If the format is consistent enough, you might get away with something like:
>>> p = re.compile('MediaBox \[ ?\d+ \d+ (\d+) (\d+) ?\]')
>>> print p.search(s).groups()
('612', '792')
The important bits being: ? means "0 or 1 occurences", and you can use parentheses to group matches, and they get put into the tuple returned by the .groups() function. So you can match and extract what you want in one go.
http://www.amk.ca/python/howto/regex/ is a fairly gentle introduction to regular expressions in Python if you want to learn more.

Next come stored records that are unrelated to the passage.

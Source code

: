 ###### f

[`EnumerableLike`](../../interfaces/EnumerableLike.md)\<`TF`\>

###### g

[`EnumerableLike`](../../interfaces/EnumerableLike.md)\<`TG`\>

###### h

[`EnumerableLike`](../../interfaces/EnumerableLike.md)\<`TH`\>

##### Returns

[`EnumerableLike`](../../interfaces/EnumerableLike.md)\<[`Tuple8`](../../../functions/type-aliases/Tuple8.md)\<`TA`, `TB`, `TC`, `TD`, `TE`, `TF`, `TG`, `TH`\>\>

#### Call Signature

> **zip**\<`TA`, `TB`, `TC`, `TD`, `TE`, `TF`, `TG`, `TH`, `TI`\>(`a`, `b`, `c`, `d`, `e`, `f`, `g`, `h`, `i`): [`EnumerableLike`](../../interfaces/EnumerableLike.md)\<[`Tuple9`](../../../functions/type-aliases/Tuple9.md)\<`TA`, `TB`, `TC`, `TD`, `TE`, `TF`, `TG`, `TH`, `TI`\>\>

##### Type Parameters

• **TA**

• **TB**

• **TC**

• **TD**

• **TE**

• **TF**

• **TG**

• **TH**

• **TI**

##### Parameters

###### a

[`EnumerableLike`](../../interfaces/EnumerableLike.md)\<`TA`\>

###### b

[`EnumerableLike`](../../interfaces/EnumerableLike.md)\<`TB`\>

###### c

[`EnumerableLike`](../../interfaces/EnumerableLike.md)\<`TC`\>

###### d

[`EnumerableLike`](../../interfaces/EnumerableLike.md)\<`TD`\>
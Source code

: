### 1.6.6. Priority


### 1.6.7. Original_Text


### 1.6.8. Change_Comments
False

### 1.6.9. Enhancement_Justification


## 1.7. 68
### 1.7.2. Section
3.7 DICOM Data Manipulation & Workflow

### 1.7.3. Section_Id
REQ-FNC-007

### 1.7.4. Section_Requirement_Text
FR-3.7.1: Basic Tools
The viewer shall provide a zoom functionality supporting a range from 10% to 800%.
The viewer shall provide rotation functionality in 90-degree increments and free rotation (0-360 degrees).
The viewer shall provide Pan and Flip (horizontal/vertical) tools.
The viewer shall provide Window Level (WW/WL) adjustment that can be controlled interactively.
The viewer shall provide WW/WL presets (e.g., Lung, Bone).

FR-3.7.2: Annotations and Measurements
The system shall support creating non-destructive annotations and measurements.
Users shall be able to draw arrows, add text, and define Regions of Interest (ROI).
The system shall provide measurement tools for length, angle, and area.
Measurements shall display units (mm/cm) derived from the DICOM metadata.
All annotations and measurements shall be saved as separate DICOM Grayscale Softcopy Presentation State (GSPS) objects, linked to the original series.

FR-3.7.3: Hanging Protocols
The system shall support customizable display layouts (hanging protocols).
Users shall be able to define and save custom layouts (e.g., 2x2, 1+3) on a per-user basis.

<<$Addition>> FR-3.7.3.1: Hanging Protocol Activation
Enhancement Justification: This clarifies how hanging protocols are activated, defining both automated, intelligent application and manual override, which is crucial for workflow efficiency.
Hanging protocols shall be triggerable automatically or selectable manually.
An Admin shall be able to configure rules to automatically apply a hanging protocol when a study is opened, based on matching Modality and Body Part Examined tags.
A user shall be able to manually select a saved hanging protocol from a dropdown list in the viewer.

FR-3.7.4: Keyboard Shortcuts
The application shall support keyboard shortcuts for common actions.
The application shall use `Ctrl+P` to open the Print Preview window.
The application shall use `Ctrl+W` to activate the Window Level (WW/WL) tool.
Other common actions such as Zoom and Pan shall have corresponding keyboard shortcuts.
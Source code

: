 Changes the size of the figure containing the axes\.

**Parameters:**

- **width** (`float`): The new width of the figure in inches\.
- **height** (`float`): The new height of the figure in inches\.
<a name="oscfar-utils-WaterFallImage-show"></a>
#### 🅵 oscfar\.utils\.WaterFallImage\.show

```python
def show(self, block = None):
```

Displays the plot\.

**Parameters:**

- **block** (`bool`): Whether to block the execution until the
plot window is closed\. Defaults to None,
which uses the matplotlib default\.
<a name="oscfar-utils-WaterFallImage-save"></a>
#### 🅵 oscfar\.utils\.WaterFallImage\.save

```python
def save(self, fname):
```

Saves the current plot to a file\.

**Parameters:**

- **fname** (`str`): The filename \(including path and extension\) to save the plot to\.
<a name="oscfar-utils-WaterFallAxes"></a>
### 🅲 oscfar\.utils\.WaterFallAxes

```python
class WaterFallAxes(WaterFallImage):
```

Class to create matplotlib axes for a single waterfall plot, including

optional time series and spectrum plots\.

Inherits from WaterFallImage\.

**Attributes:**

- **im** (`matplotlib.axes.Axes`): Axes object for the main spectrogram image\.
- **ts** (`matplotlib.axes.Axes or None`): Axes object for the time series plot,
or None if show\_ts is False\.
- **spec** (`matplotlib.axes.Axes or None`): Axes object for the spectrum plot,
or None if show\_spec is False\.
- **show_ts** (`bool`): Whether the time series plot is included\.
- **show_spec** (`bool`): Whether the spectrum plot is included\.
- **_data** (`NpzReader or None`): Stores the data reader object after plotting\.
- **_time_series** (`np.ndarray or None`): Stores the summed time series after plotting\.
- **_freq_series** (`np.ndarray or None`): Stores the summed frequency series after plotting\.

Having said all that, usually you would use a library of some sort to access header information, although I'm not sure what Python has for PDF support, and if that's -all- the information you need, and the -only- variation you'll see, regex probably won't be too bad :)
On 10/9/05, Bill Burns <[EMAIL PROTECTED]> wrote:
I'm looking to get the size (width, length) of a PDF file. Every pdf
file has a 'tag' (in the file) that looks similar to this
Example #1
MediaBox [0 0 612 792]
or this
Example #2
MediaBox [ 0 0 612 792 ]
I figured a regex might be a good way to get this data but the
whitespace (or no whitespace) after the left bracket has me stumped.
If I do this
pattern = re.compile('MediaBox \[\d+ \d+ \d+ \d+')
I can find the MediaBox in Example #1 but I have to do this
pattern = re.compile('MediaBox \[ \d+ \d+ \d+ \d+')
to find it for Example #2.
How can I make *one* regex that will match both cases?